Del vacío de las palabras se pasa, en consecuencia, a usar los argumentos de forma arbitraria, ad libitum: un nacionalista vasco puede afirmar que la Constitución no tuvo apoyo suficiente en Euskadi para ser legítima, pero el presidente del PNV puede arrogarse el derecho a decir que Bildu está dentro del sistema democrático, aun no habiendo condenado la historia de terror de ETA, mientras que Vox es antisistema. ¿A quién le importa la incoherencia? El propio presidente del Gobierno de España pide al lehendakari Urkullu que no negocie el nuevo estatus de Euskadi solo con Bildu, sino que lo haga también con el PSE y Podemos. Y en el silencio que sigue se escucha: dejando fuera al PP. Es decir introduce en el sistema a Bildu -que no condena la historia de terror de ETA- y deja fuera al PP. Y mantiene dentro al PNV que junto a Bildu ha aprobado en el Parlamento vasco una resolución que dice que la Constitución española es ilegítima y antidemocrática.

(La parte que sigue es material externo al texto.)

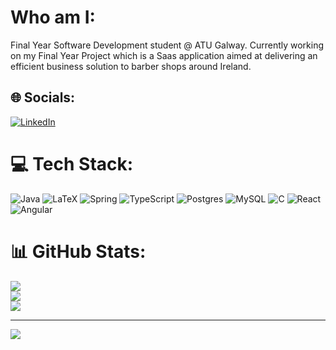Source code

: # Who am I:
Final Year Software Development student @ ATU Galway. Currently working on my Final Year Project which is a Saas application aimed at delivering an efficient business solution to barber shops around Ireland.


## 🌐 Socials:
[![LinkedIn](https://img.shields.io/badge/LinkedIn-%230077B5.svg?logo=linkedin&logoColor=white)](https://linkedin.com/in/https://www.linkedin.com/in/arielcnunes/) 

# 💻 Tech Stack:
![Java](https://img.shields.io/badge/java-%23ED8B00.svg?style=for-the-badge&logo=openjdk&logoColor=white) ![LaTeX](https://img.shields.io/badge/latex-%23008080.svg?style=for-the-badge&logo=latex&logoColor=white) ![Spring](https://img.shields.io/badge/spring-%236DB33F.svg?style=for-the-badge&logo=spring&logoColor=white) ![TypeScript](https://img.shields.io/badge/typescript-%23007ACC.svg?style=for-the-badge&logo=typescript&logoColor=white) ![Postgres](https://img.shields.io/badge/postgres-%23316192.svg?style=for-the-badge&logo=postgresql&logoColor=white) ![MySQL](https://img.shields.io/badge/mysql-4479A1.svg?style=for-the-badge&logo=mysql&logoColor=white) ![C](https://img.shields.io/badge/c-%2300599C.svg?style=for-the-badge&logo=c&logoColor=white) ![React](https://img.shields.io/badge/react-%2320232a.svg?style=for-the-badge&logo=react&logoColor=%2361DAFB) ![Angular](https://img.shields.io/badge/angular-%23DD0031.svg?style=for-the-badge&logo=angular&logoColor=white)
# 📊 GitHub Stats:
![](https://github-readme-stats.vercel.app/api?username=ArielCNunes&theme=dark&hide_border=false&include_all_commits=true&count_private=true)<br/>
![](https://nirzak-streak-stats.vercel.app/?user=ArielCNunes&theme=dark&hide_border=false)<br/>
![](https://github-readme-stats.vercel.app/api/top-langs/?username=ArielCNunes&theme=dark&hide_border=false&include_all_commits=true&count_private=true&layout=compact)

---
[![](https://visitcount.itsvg.in/api?id=ArielCNunes&icon=0&color=0)](https://visitcount.itsvg.in)

<!-- Proudly created with GPRM ( https://gprm.itsvg.in ) -->
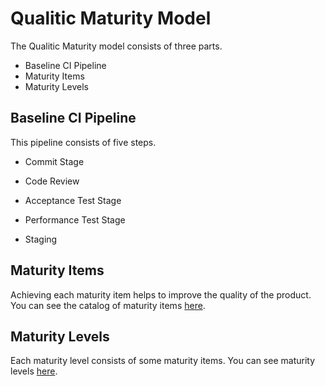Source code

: # Qualitic Maturity Model

The Qualitic Maturity model consists of three parts.

+ Baseline CI Pipeline
+ Maturity Items
+ Maturity Levels

## Baseline CI Pipeline

This pipeline consists of five steps.

+ Commit Stage

+ Code Review

+ Acceptance Test Stage

+ Performance Test Stage

+ Staging

## Maturity Items

Achieving each maturity item helps to improve the quality of the product.
You can see the catalog of maturity items [here](CATALOG.md).

## Maturity Levels

Each maturity level consists of some maturity items.
You can see maturity levels [here](LEVELS.md).
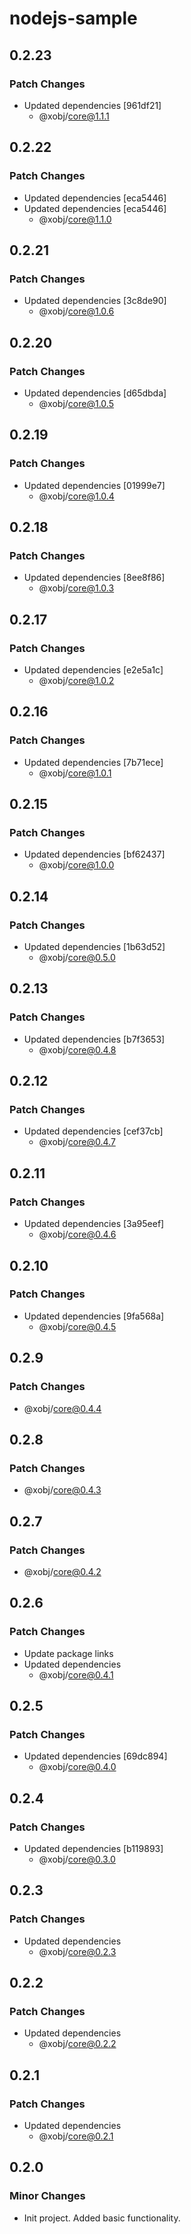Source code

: # nodejs-sample

## 0.2.23

### Patch Changes

- Updated dependencies [961df21]
  - @xobj/core@1.1.1

## 0.2.22

### Patch Changes

- Updated dependencies [eca5446]
- Updated dependencies [eca5446]
  - @xobj/core@1.1.0

## 0.2.21

### Patch Changes

- Updated dependencies [3c8de90]
  - @xobj/core@1.0.6

## 0.2.20

### Patch Changes

- Updated dependencies [d65dbda]
  - @xobj/core@1.0.5

## 0.2.19

### Patch Changes

- Updated dependencies [01999e7]
  - @xobj/core@1.0.4

## 0.2.18

### Patch Changes

- Updated dependencies [8ee8f86]
  - @xobj/core@1.0.3

## 0.2.17

### Patch Changes

- Updated dependencies [e2e5a1c]
  - @xobj/core@1.0.2

## 0.2.16

### Patch Changes

- Updated dependencies [7b71ece]
  - @xobj/core@1.0.1

## 0.2.15

### Patch Changes

- Updated dependencies [bf62437]
  - @xobj/core@1.0.0

## 0.2.14

### Patch Changes

- Updated dependencies [1b63d52]
  - @xobj/core@0.5.0

## 0.2.13

### Patch Changes

- Updated dependencies [b7f3653]
  - @xobj/core@0.4.8

## 0.2.12

### Patch Changes

- Updated dependencies [cef37cb]
  - @xobj/core@0.4.7

## 0.2.11

### Patch Changes

- Updated dependencies [3a95eef]
  - @xobj/core@0.4.6

## 0.2.10

### Patch Changes

- Updated dependencies [9fa568a]
  - @xobj/core@0.4.5

## 0.2.9

### Patch Changes

- @xobj/core@0.4.4

## 0.2.8

### Patch Changes

- @xobj/core@0.4.3

## 0.2.7

### Patch Changes

- @xobj/core@0.4.2

## 0.2.6

### Patch Changes

- Update package links
- Updated dependencies
  - @xobj/core@0.4.1

## 0.2.5

### Patch Changes

- Updated dependencies [69dc894]
  - @xobj/core@0.4.0

## 0.2.4

### Patch Changes

- Updated dependencies [b119893]
  - @xobj/core@0.3.0

## 0.2.3

### Patch Changes

- Updated dependencies
  - @xobj/core@0.2.3

## 0.2.2

### Patch Changes

- Updated dependencies
  - @xobj/core@0.2.2

## 0.2.1

### Patch Changes

- Updated dependencies
  - @xobj/core@0.2.1

## 0.2.0

### Minor Changes

- Init project. Added basic functionality.
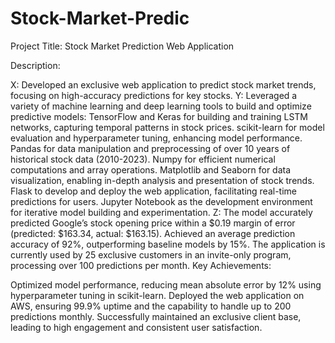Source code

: # Stock-Market-Predic


Project Title: Stock Market Prediction Web Application

Description:

X: Developed an exclusive web application to predict stock market trends, focusing on high-accuracy predictions for key stocks.
Y: Leveraged a variety of machine learning and deep learning tools to build and optimize predictive models:
TensorFlow and Keras for building and training LSTM networks, capturing temporal patterns in stock prices.
scikit-learn for model evaluation and hyperparameter tuning, enhancing model performance.
Pandas for data manipulation and preprocessing of over 10 years of historical stock data (2010-2023).
Numpy for efficient numerical computations and array operations.
Matplotlib and Seaborn for data visualization, enabling in-depth analysis and presentation of stock trends.
Flask to develop and deploy the web application, facilitating real-time predictions for users.
Jupyter Notebook as the development environment for iterative model building and experimentation.
Z: The model accurately predicted Google’s stock opening price within a $0.19 margin of error (predicted: $163.34, actual: $163.15). Achieved an average prediction accuracy of 92%, outperforming baseline models by 15%. The application is currently used by 25 exclusive customers in an invite-only program, processing over 100 predictions per month.
Key Achievements:

Optimized model performance, reducing mean absolute error by 12% using hyperparameter tuning in scikit-learn.
Deployed the web application on AWS, ensuring 99.9% uptime and the capability to handle up to 200 predictions monthly.
Successfully maintained an exclusive client base, leading to high engagement and consistent user satisfaction.
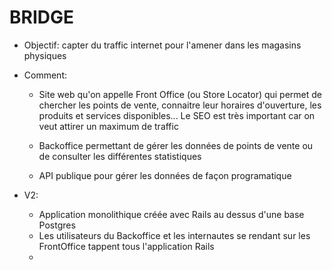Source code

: # BRIDGE

- Objectif: capter du traffic internet pour l'amener dans les magasins physiques
- Comment:
  * Site web qu'on appelle Front Office (ou Store Locator) qui permet de chercher
  les points de vente, connaitre leur horaires d'ouverture, les produits et services disponibles...
  Le SEO est très important car on veut attirer un maximum de traffic

  * Backoffice permettant de gérer les données de points de vente ou de consulter les différentes statistiques

  * API publique pour gérer les données de façon programatique


- V2:
  * Application monolithique créée avec Rails au dessus d'une base Postgres
  * Les utilisateurs du Backoffice et les internautes se rendant sur les FrontOffice tappent tous l'application Rails
  *
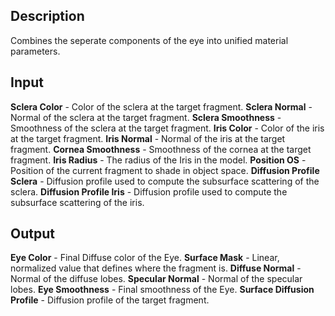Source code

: ## Description
Combines the seperate components of the eye into unified material parameters.

## Input
**Sclera Color** - Color of the sclera at the target fragment.
**Sclera Normal** - Normal of the sclera at the target fragment.
**Sclera Smoothness** - Smoothness of the sclera at the target fragment.
**Iris Color** - Color of the iris at the target fragment.
**Iris Normal** - Normal of the iris at the target fragment.
**Cornea Smoothness** - Smoothness of the cornea at the target fragment.
**Iris Radius** -  The radius of the Iris in the model.
**Position OS** - Position of the current fragment to shade in object space.
**Diffusion Profile Sclera** - Diffusion profile used to compute the subsurface scattering of the sclera.
**Diffusion Profile Iris** - Diffusion profile used to compute the subsurface scattering of the iris.

## Output
**Eye Color** - Final Diffuse color of the Eye.
**Surface Mask** - Linear, normalized value that defines where the fragment is.
**Diffuse Normal** - Normal of the diffuse lobes.
**Specular Normal** - Normal of the specular lobes.
**Eye Smoothness** - Final smoothness of the Eye.
**Surface Diffusion Profile** - Diffusion profile of the target fragment.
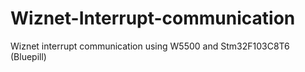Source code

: # Wiznet-Interrupt-communication
Wiznet interrupt communication using W5500 and Stm32F103C8T6 (Bluepill)
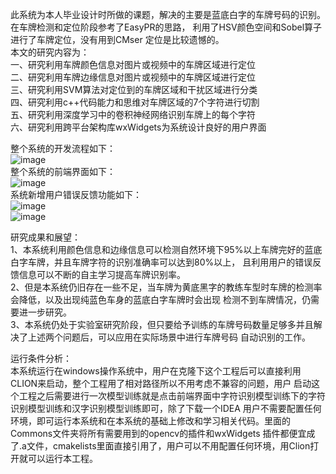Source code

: 此系统为本人毕业设计时所做的课题，解决的主要是蓝底白字的车牌号码的识别。在车牌检测和定位阶段参考了EasyPR的思路，
利用了HSV颜色空间和Sobel算子进行了车牌定位，没有用到CMser 定位是比较遗憾的。<br>
本文的研究内容为：<br>
一、研究利用车牌颜色信息对图片或视频中的车牌区域进行定位<br>
二、研究利用车牌边缘信息对图片或视频中的车牌区域进行定位<br>
三、研究利用SVM算法对定位到的车牌区域和干扰区域进行分类<br>
四、研究利用c++代码能力和思维对车牌区域的7个字符进行切割<br>
五、研究利用深度学习中的卷积神经网络识别车牌上的每个字符 <br>
六、研究利用跨平台架构库wxWidgets为系统设计良好的用户界面<br>

整个系统的开发流程如下： <br>
![image](https://github.com/BBuf/Automatic-recognition-system-of-license-plate-number/blob/master/Screenshots/1.png)<br>
整个系统的前端界面如下：<br>
![image](https://github.com/BBuf/Automatic-recognition-system-of-license-plate-number/blob/master/Screenshots/2.png)<br>
系统新增用户错误反馈功能如下：<br>
![image](https://github.com/BBuf/Automatic-recognition-system-of-license-plate-number/blob/master/Screenshots/3.png)<br>
![image](https://github.com/BBuf/Automatic-recognition-system-of-license-plate-number/blob/master/Screenshots/4.png)<br>

研究成果和展望：<br>
1、本系统利用颜色信息和边缘信息可以检测自然环境下95%以上车牌完好的蓝底白字车牌，并且车牌字符的识别准确率可以达到80%以上，
且利用用户的错误反馈信息可以不断的自主学习提高车牌识别率。 <br>
2、但是本系统仍旧存在一些不足，当车牌为黄底黑字的教练车型时车牌的检测率会降低，以及出现纯蓝色车身的蓝底白字车牌时会出现
检测不到车牌情况，仍需要进一步研究。 <br>
3、本系统仍处于实验室研究阶段，但只要给予训练的车牌号码数量足够多并且解决了上述两个问题后，可以应用在实际场景中进行车牌号码
自动识别的工作。<br>

运行条件分析：<br>
本系统运行在windows操作系统中，用户在克隆下这个工程后可以直接利用CLION来启动，整个工程用了相对路径所以不用考虑不兼容的问题，用户
启动这个工程之后需要进行一次模型训练就是点击前端界面中字符识别模型训练下的字符识别模型训练和汉字识别模型训练即可，除了下载一个IDEA
用户不需要配置任何环境，即可运行本系统和在本系统的基础上修改和学习相关代码。里面的Commons文件夹将所有需要用到的opencv的插件和wxWidgets
插件都便宜成了.a文件，cmakelists里面直接引用了，用户可以不用配置任何环境，用Clion打开就可以运行本工程。

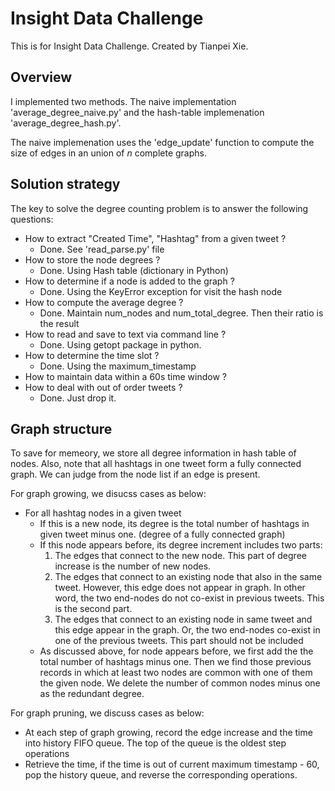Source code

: # Insight Data Challenge
This is for Insight Data Challenge. Created by Tianpei Xie. 

## Overview
I implemented two methods. The naive implementation 'average\_degree\_naive.py' and the hash-table implemenation 'average\_degree\_hash.py'.

The naive implemenation uses the 'edge\_update' function to compute the size of edges in an union of $n$ complete graphs.  

## Solution strategy 
The key to solve the degree counting problem is to answer the following questions:
  * How to extract "Created Time", "Hashtag" from a given tweet ? 
    - Done. See 'read\_parse.py' file
  * How to store the node degrees ?
    - Done. Using Hash table (dictionary in Python)
  * How to determine if a node is added to the graph ?
    - Done. Using the KeyError exception for visit the hash node 
  * How to compute the average degree ?
    - Done. Maintain num\_nodes and num\_total\_degree. Then their ratio is the result
  * How to read and save to text via command line ?
    - Done. Using getopt package in python. 
  * How to determine the time slot ?
    - Done. Using the maximum\_timestamp
  * How to maintain data within a 60s time window ? 
  * How to deal with out of order tweets ?
    - Done. Just drop it.

## Graph structure 
To save for memeory, we store all degree information in hash table of nodes. Also, note that all hashtags in one tweet form a fully connected graph. We can judge from the node list if an edge is present. 

For graph growing, we disucss cases as below:
  * For all hashtag nodes in a given tweet 
     - If this is a new node, its degree is the total number of hashtags in given tweet minus one. (degree of a fully connected graph)
     - If this node appears before, its degree increment includes two parts:
          1. The edges that connect to the new node. This part of degree increase is the number of new nodes.
          2. The edges that connect to an existing node that also in the same tweet. However, this edge does not appear in graph. In other word, the two end-nodes do not co-exist in previous tweets. This is the second part. 
          3. The edges that connect to an existing node in same tweet and this edge appear in the graph. Or, the two end-nodes co-exist in one of the previous tweets.  This part should not be included
      - As discussed above, for node appears before, we first add the the total number of hashtags minus one. Then we find those previous records in which at least two nodes are common with one of them the given node. We delete the number of common nodes minus one as the redundant degree. 

For graph pruning, we discuss cases as below:
   * At each step of graph growing, record the edge increase and the time into history FIFO queue. The top of the queue is the oldest step operations
   * Retrieve the time, if the time is out of current maximum timestamp - 60, pop the history queue, and reverse the corresponding operations.
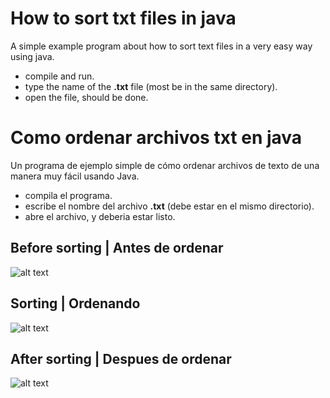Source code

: # How to sort txt files in java
A simple example program about how to sort text files in a very easy way using java.
* compile and run.
* type the name of the **.txt** file (most be in the same directory).
* open the file, should be done.

# Como ordenar archivos txt en java
Un programa de ejemplo simple de cómo ordenar archivos de texto de una manera muy fácil usando Java.
* compila el programa.
* escribe el nombre del archivo **.txt** (debe estar en el mismo directorio).
* abre el archivo, y deberia estar listo.

## Before sorting | Antes de ordenar

![alt text](https://i.imgur.com/KL0vT5I.png)

## Sorting | Ordenando

![alt text](https://i.imgur.com/9r8Z3vs.png)

## After sorting | Despues de ordenar

![alt text](https://i.imgur.com/wBwW6CQ.png)


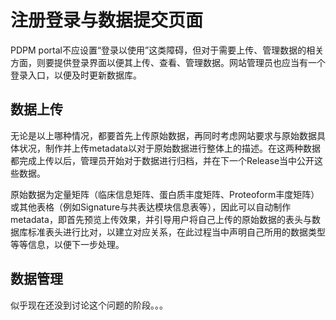 # 注册登录与数据提交页面
PDPM portal不应设置“登录以使用”这类障碍，但对于需要上传、管理数据的相关方面，则要提供登录界面以便其上传、查看、管理数据。网站管理员也应当有一个登录入口，以便及时更新数据库。

## 数据上传
无论是以上哪种情况，都要首先上传原始数据，再同时考虑网站要求与原始数据具体状况，制作并上传metadata以对于原始数据进行整体上的描述。在这两种数据都完成上传以后，管理员开始对于数据进行归档，并在下一个Release当中公开这些数据。

原始数据为定量矩阵（临床信息矩阵、蛋白质丰度矩阵、Proteoform丰度矩阵）或其他表格（例如Signature与共表达模块信息表等），因此可以自动制作metadata，即首先预览上传效果，并引导用户将自己上传的原始数据的表头与数据库标准表头进行比对，以建立对应关系，在此过程当中声明自己所用的数据类型等等信息，以便下一步处理。

## 数据管理
似乎现在还没到讨论这个问题的阶段。。。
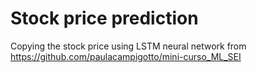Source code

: # Stock price prediction
Copying the stock price using LSTM neural network from https://github.com/paulacampigotto/mini-curso_ML_SEI

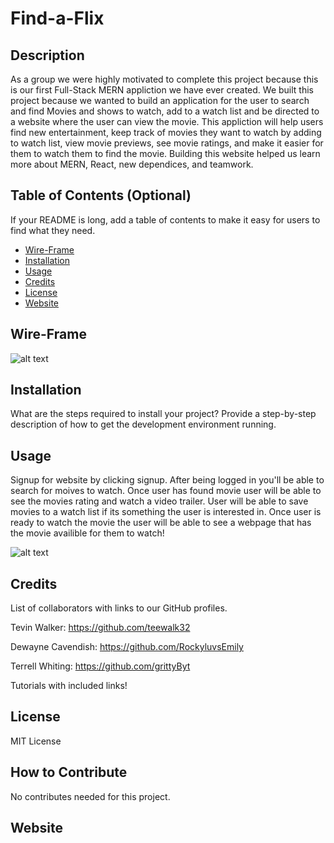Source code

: # Find-a-Flix


## Description

As a group we were highly motivated to complete this project because this is our first Full-Stack MERN appliction we have ever created. We built this project because we wanted to build an application for the user to search and find Movies and shows to watch, add to a watch list and be directed to a website where the user can view the movie. This appliction will help users find new entertainment, keep track of movies they want to watch by adding to watch list, view movie previews, see movie ratings, and make it easier for them to watch them to find the movie. Building this website helped us learn more about MERN, React, new dependices, and teamwork.



## Table of Contents (Optional)

If your README is long, add a table of contents to make it easy for users to find what they need.

- [Wire-Frame](#wire-frame)
- [Installation](#installation)
- [Usage](#usage)
- [Credits](#credits)
- [License](#license)
- [Website](#website)

## Wire-Frame

![alt text](assets/images/screenshot.png)

## Installation

What are the steps required to install your project? Provide a step-by-step description of how to get the development environment running.

## Usage

Signup for website by clicking signup. After being logged in you'll be able to search for moives to watch. Once user has found movie user will be able to see the movies rating and watch a video trailer. User will be able to save movies to a watch list if its something the user is interested in. Once user is ready to watch the movie the user will be able to see a webpage that has the movie availible for them to watch!

![alt text](assets/images/screenshot.png)

## Credits

List of collaborators with links to our GitHub profiles.


Tevin Walker: https://github.com/teewalk32



Dewayne Cavendish: https://github.com/RockyluvsEmily


Terrell Whiting: https://github.com/grittyByt


Tutorials with included links!



## License

MIT License


## How to Contribute

No contributes needed for this project.


## Website





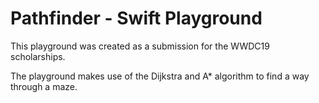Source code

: # Pathfinder - Swift Playground

This playground was created as a submission for the WWDC19 scholarships.

The playground makes use of the Dijkstra and A* algorithm to find a way through a maze.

Un comentarista puede exigir, con toda razón, que se cumpla el Estatuto de Gernika, una ley orgánica, pero no cree necesario ni recordar ni exigir al PNV que asuma la Constitución de la que deriva la legitimidad del Estatuto que hay que cumplir. Algún otro comentarista defiende la libertad de expresión en el caso del humorista que se sopla los mocos con la bandera de España porque la democracia no es posible sin debate de ideas: soplarse los mocos con lo que sea elevado a categoría de idea.

El anuncio de un tipo de coche va mostrándolo en carreteras y paisajes diciendo que no tiene referencias, para acabar diciendo: ¡tú eres la referencia! Un mundo en el que la única referencia posible es uno mismo, y nada ni nadie más. La definición perfecta del hombre actual, también del político. ¿Alguien ha hablado del «nosotros», del Bien Común, de la comunidad política, de la inclusión, o ha sido un mero sueño?